Individualisme (Anarchisme-égoïste) – Manuel Devaldès

N. B. — Cet exposé de l’individualisme égoïste de philosophie stirnérienne est le résumé de mes Réflexions sur l’Individualisme écrites vers 1900 et publiées en 1910. Comme on le verra par l’étude que je donne plus loin sur le Socialisme individualiste [pages 1002 à 1004 de L’Encylopédie Anarchiste (pdf), 1934], je me suis, depuis, détaché de cette tendance, tout en demeurant, selon moi, foncièrement individualiste. — M. D.
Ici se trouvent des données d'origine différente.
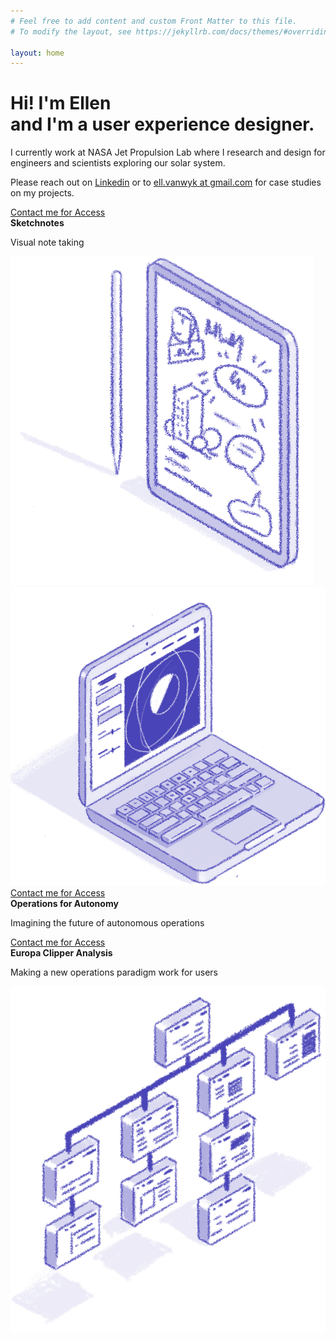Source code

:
 ```yaml
---
# Feel free to add content and custom Front Matter to this file.
# To modify the layout, see https://jekyllrb.com/docs/themes/#overriding-theme-defaults

layout: home
---
```



<div class="container">
	<div class="row">
		<div class="col-lg-4 pt-6">
			<h1 class="pb-2 color-purple">Hi! I'm Ellen <br> and I'm a user experience designer.</h1>
			<p class="color-purple">I currently work at NASA Jet Propulsion Lab where I research and design for engineers and scientists exploring our solar system.</p>
			<p class="color-purple mb-4">Please reach out on <a href="https://www.linkedin.com/in/ellen-van-wyk-2441b387/" target="_blank">Linkedin</a> or to <a href="mailto:ell.vanwyk@gmail.com">ell.vanwyk at gmail.com</a> for case studies on my projects.</p>
			<a href="https://www.instagram.com/ellvanwyk/" target="_blank">
				<i class="h2 mr-4 bi bi-instagram"></i>
			</a>
			<a href="https://www.linkedin.com/in/ellen-van-wyk-2441b387/" target="_blank">
				<i class="h2 mr-4 bi bi-linkedin"></i>
			</a>
			<a href="/vanwykResume.pdf">
				<i class="h2 mr-4 bi bi-file-earmark-text-fill"></i>
			</a>
		</div>
		<!-- <div class="col-md-1"></div> -->
		<div class="col-lg-8">
			<div class="row position-relative mt-5">
				<div class=" col-sm-2"></div>
				<div class=" col-sm-4">
					<div class="centered-element-sm empty-left">
						<a href="mailto:ell.vanwyk@gmail.com" class="access-contact color-purple"><i class="bi bi-lock-fill pr-1"></i>Contact me for Access</a><br>
						<b class="color-purple mb-0">Sketchnotes</b>
						<p class="color-purple">Visual note taking</p>
					</div>
				</div>
				<img class=" col-sm-5" alt="An illustration of an ipad with drawings on it" src="/assets/images/ipadSplash.png">
			</div>
			<div class="row position-relative mt--7">
				<img class=" col-sm-8" alt="An illustration of a laptop showing a user interface with controls and a trajectory around a planet" src="/assets/images/opsForAutonomySplash.png">
				<div class=" col-sm-4 ml--4-sm">
					<div class="centered-element-sm">
						<a href="mailto:ell.vanwyk@gmail.com" class="access-contact color-purple"><i class="bi bi-lock-fill pr-1"></i>Contact me for Access</a><br>
						<b class="color-purple">Operations for Autonomy</b>
						<p class="color-purple">Imagining the future of autonomous operations</p>
					</div>
				</div>
			</div>
			<div class="row position-relative mt--6">
				<div class=" col-sm-6">
					<div class="centered-element-sm text-right">
						<a href="mailto:ell.vanwyk@gmail.com" class="access-contact color-purple"><i class="bi bi-lock-fill pr-1"></i>Contact me for Access</a><br>
						<b class="color-purple">Europa Clipper Analysis</b>
						<p class="color-purple">Making a new operations paradigm work for users</p>
					</div>
				</div>
				<img class=" col-sm-6" src="/assets/images/infoArchSplash.png" alt="An illustration of sitemap scheme.">
			</div>
		</div>
		<div class="col-sm-3">
		</div>
	</div>
</div>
INDIVIDUALISME (Anarchisme-égoïste)

[L’Encyclopédie anarchiste, pp. 992-998]

Il est peu de mots qui soient, plus diversement interprétés que celui d’« individualisme ». Il est, par suite, peu d’idées plus mal définies que celles représentées par ce vocable. L’opinion la plus répandue et que les ouvrages d’enseignement populaire se chargent, de confirmer, c’est que l’individualisme est un « système d’isolement dans les travaux et les efforts de l’homme, système dont l’opposé est l’association ».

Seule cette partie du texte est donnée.